Tuesday, April 30, 2013

April 30th

I've been playing with my blog set up, as you can see.

I've also been moving through intense anxiety from posting my last few blogs.

Holy crap.

In case it was not patently obvious, I've been moving through more healing from my abusive religious upbringing these last few months.

A big part of this healing has been taking ownership over my story.

This is quite difficult to do. Out of all the healing that I have moved through, healing from religious wounds is by far the most confusing, conflicting, intense and frightening than any other.

This healing has been stretched out over the last several years. It's hard work.

What makes this so difficult is that the religious beliefs and framework that so deeply maimed me emotionally and spiritually are the same beliefs that others find valuable and life bringing in their lives.

So for years, I have suppressed my story, speaking of it here and there, and always feeling terrible afterward.

But I realized something important yesterday, as I was caught up in introspection, attempting to work through the intense anxiety and guilt that I felt.

What I realized was, that religious experienced happened to me. I can't ignore it. I can't continue indefinitely to suppress it.

For better or for worse- and in my case, it was a great deal for the worse, that was my childhood too. That religion was my entire world view for nearly twenty years- all the formative years of my life.

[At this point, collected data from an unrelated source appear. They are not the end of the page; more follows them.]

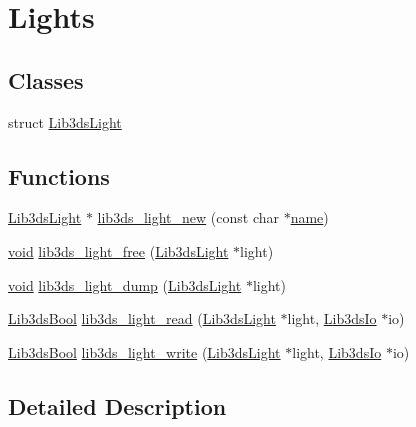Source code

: \hypertarget{group__light}{\section{Lights}
\label{group__light}
}
\subsection*{Classes}
\begin{DoxyCompactItemize}
\item 
struct \hyperlink{struct_lib3ds_light}{Lib3ds\-Light}
\end{DoxyCompactItemize}
\subsection*{Functions}
\begin{DoxyCompactItemize}
\item 
\hyperlink{struct_lib3ds_light}{Lib3ds\-Light} $\ast$ \hyperlink{group__light_ga34a99c90f44e90c4725b0d82a8c1e719}{lib3ds\-\_\-light\-\_\-new} (const char $\ast$\hyperlink{glext_8h_ad977737dfc9a274a62741b9500c49a32}{name})
\item 
\hyperlink{group___u_a_v_objects_plugin_ga444cf2ff3f0ecbe028adce838d373f5c}{void} \hyperlink{group__light_ga08cf7d7204224addf8c6bce2fc00779a}{lib3ds\-\_\-light\-\_\-free} (\hyperlink{struct_lib3ds_light}{Lib3ds\-Light} $\ast$light)
\item 
\hyperlink{group___u_a_v_objects_plugin_ga444cf2ff3f0ecbe028adce838d373f5c}{void} \hyperlink{group__light_gaf9915b4c47e23a702e08b05387f2138c}{lib3ds\-\_\-light\-\_\-dump} (\hyperlink{struct_lib3ds_light}{Lib3ds\-Light} $\ast$light)
\item 
\hyperlink{types_8h_a89dd7398a9ebbbf28011f8c32df67ad3}{Lib3ds\-Bool} \hyperlink{group__light_ga7768611944b8b21437ec6e02bc651f60}{lib3ds\-\_\-light\-\_\-read} (\hyperlink{struct_lib3ds_light}{Lib3ds\-Light} $\ast$light, \hyperlink{struct_lib3ds_io}{Lib3ds\-Io} $\ast$io)
\item 
\hyperlink{types_8h_a89dd7398a9ebbbf28011f8c32df67ad3}{Lib3ds\-Bool} \hyperlink{group__light_ga58ceb7a8fe334e05c7b4240fd4835e97}{lib3ds\-\_\-light\-\_\-write} (\hyperlink{struct_lib3ds_light}{Lib3ds\-Light} $\ast$light, \hyperlink{struct_lib3ds_io}{Lib3ds\-Io} $\ast$io)
\end{DoxyCompactItemize}


\subsection{Detailed Description}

I can't ignore this fact. I must take ownership over what happened to me if I want to heal and this means that I must say this religious context hurt me.

I wish that I had another kind of childhood, another, more positive early religious experience, but I did not.

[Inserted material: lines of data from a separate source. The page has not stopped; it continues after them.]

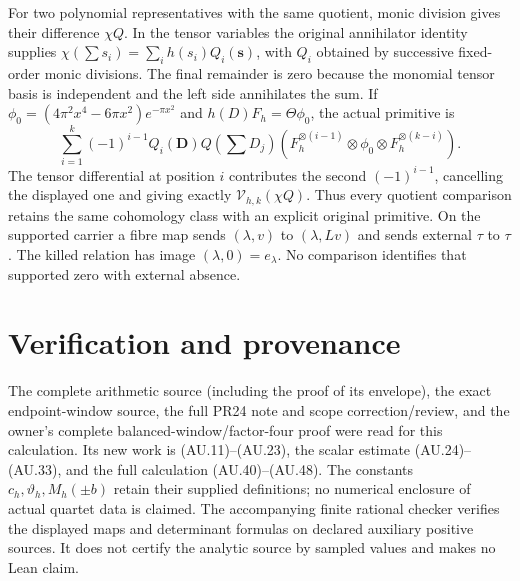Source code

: \documentclass[11pt]{article}
\begin{document}
For two polynomial representatives with the same quotient, monic
division gives their difference $\chi Q$. In the tensor variables
the original annihilator identity supplies
$\chi(\sum s_i)=\sum_i h(s_i)Q_i(\mathbf s)$, with $Q_i$ obtained
by successive fixed-order monic divisions. The final remainder is
zero because the monomial tensor basis is independent and the
left side annihilates the sum. If
$\phi_0=(4\pi^2x^4-6\pi x^2)e^{-\pi x^2}$ and
$h(D)F_h=\Theta\phi_0$, the actual primitive is
\[
 \sum_{i=1}^k(-1)^{i-1}Q_i(\mathbf D)Q(\textstyle\sum D_j)
  (F_h^{\otimes(i-1)}\otimes\phi_0\otimes
                         F_h^{\otimes(k-i)}).             \tag{AU.49}
\]
The tensor differential at position $i$ contributes the second
$(-1)^{i-1}$, cancelling the displayed one and giving exactly
$\mathcal V_{h,k}(\chi Q)$. Thus every quotient comparison retains
the same cohomology class with an explicit original primitive.
On the supported carrier a fibre map sends $(\lambda,v)$ to
$(\lambda,Lv)$ and sends external $\tau$ to $\tau$. The killed
relation has image $(\lambda,0)=e_\lambda$.
No comparison identifies that supported zero with external absence.

\section{Verification and provenance}

The complete arithmetic source (including the proof of its envelope),
the exact endpoint-window source, the full PR24 note and scope
correction/review, and the owner's complete balanced-window/factor-four
proof were read for this calculation. Its new work is (AU.11)--(AU.23),
the scalar estimate (AU.24)--(AU.33), and the full calculation
(AU.40)--(AU.48).
The constants $c_h,\vartheta_h,M_h(\pm b)$ retain their supplied
definitions; no numerical enclosure of actual quartet data is claimed.
The accompanying finite rational checker verifies the displayed maps
and determinant formulas on declared auxiliary positive sources.
It does not certify the analytic source by sampled values and makes
no Lean claim.
\end{document}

That religious context is and always will be a part of who I am and I must frame it in my own way, in order to come to terms with my own life. I must tell my own story.

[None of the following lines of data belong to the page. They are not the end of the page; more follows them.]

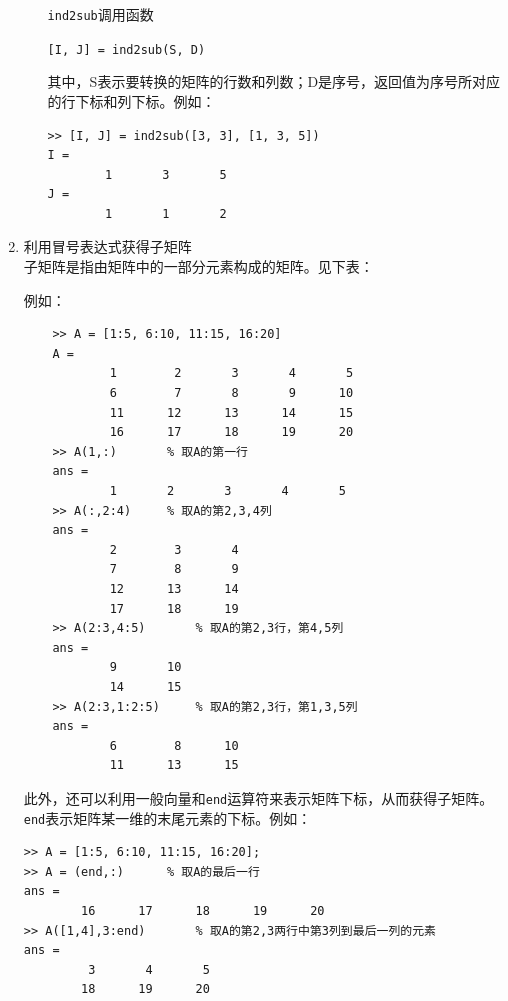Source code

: \begin{enumerate}
\begin{enumerate}
	\lstinline|ind2sub|调用函数
	\begin{center}
		\lstinline|[I, J] = ind2sub(S, D)|
	\end{center}
	其中，S表示要转换的矩阵的行数和列数；D是序号，返回值为序号所对应的行下标和列下标。例如：
\begin{lstlisting}
>> [I, J] = ind2sub([3, 3], [1, 3, 5])
I = 
		1		3		5
J = 
		1		1		2
\end{lstlisting}
	\end{enumerate}

\item 利用冒号表达式获得子矩阵\\
子矩阵是指由矩阵中的一部分元素构成的矩阵。见下表：
\begin{table}[!htb]
	\centering
\end{table}

\newpage
例如：
\begin{lstlisting}
	>> A = [1:5, 6:10, 11:15, 16:20]
	A = 
			1		 2		 3		 4		 5
			6		 7		 8		 9		10
			11		12		13		14		15
			16		17		18		19		20
	>> A(1,:)		% 取A的第一行
	ans = 
			1		2		3		4		5
	>> A(:,2:4)		% 取A的第2,3,4列
	ans = 
			2		 3		 4
			7		 8		 9
			12		13		14
			17		18		19
	>> A(2:3,4:5)		% 取A的第2,3行，第4,5列
	ans = 
			9		10
			14		15
	>> A(2:3,1:2:5)		% 取A的第2,3行，第1,3,5列
	ans =
			6		 8		10
			11		13		15 
\end{lstlisting}
此外，还可以利用一般向量和\lstinline|end|运算符来表示矩阵下标，从而获得子矩阵。\lstinline|end|表示矩阵某一维的末尾元素的下标。例如：
\begin{lstlisting}
>> A = [1:5, 6:10, 11:15, 16:20];
>> A = (end,:)		% 取A的最后一行
ans =
		16		17		18		19		20
>> A([1,4],3:end)		% 取A的第2,3两行中第3列到最后一列的元素
ans = 
		 3		 4		 5
		18		19		20	
\end{lstlisting}


\end{enumerate}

This is exactly the same healing work that I did with the other abuses, but it was so much easier in those contexts because there is a general, society wide consensus that those things are horrific.

There is no such consensus on anything religious, good or bad. It's a huge, barbed tangle and so many people are so tenderly caught up in it, taking so many different positions, depending upon their life experience and where they are in their journey.

Eventually, I will move through this emotional space. Eventually, I will have identified and given voice to all the bonds that held me, falsely defined me and eventually, I will find those things that still have value, that added beauty and clarity to my life.

Those are there too.

In the meantime, I must be in it. It's terrifying and freeing; it's terribly lonely and yet I am learning to connect more deeply to others, slowly, tentatively.

I feel a deep desire to turn and reach back, to help anyone else who is coming out of any kind of bondage. I want to give voice to any who might not yet have theirs, if that is possible.

I want to constantly be demonstrating and sharing the incredible love and grace of God in my own life. Grace is unmerited favor and this unmerited favor rests on us all.

I believe this is the good news- the best news- we are already reconciled to God through the life and death of His Son. He is fully with us, each of us. As we grow into this knowledge, our lives fill up with love, inside and out.

I often think about the kind of gentle irony that I am praying for the same people who are no doubt praying for me and how these prayers are no doubt meeting and mingling in God, who is the only One large enough and loving enough to untangle them and heal us.

This is a gentle and humbling thought, and I am often resting in it, in the mystery of His love that claims and moves through us all.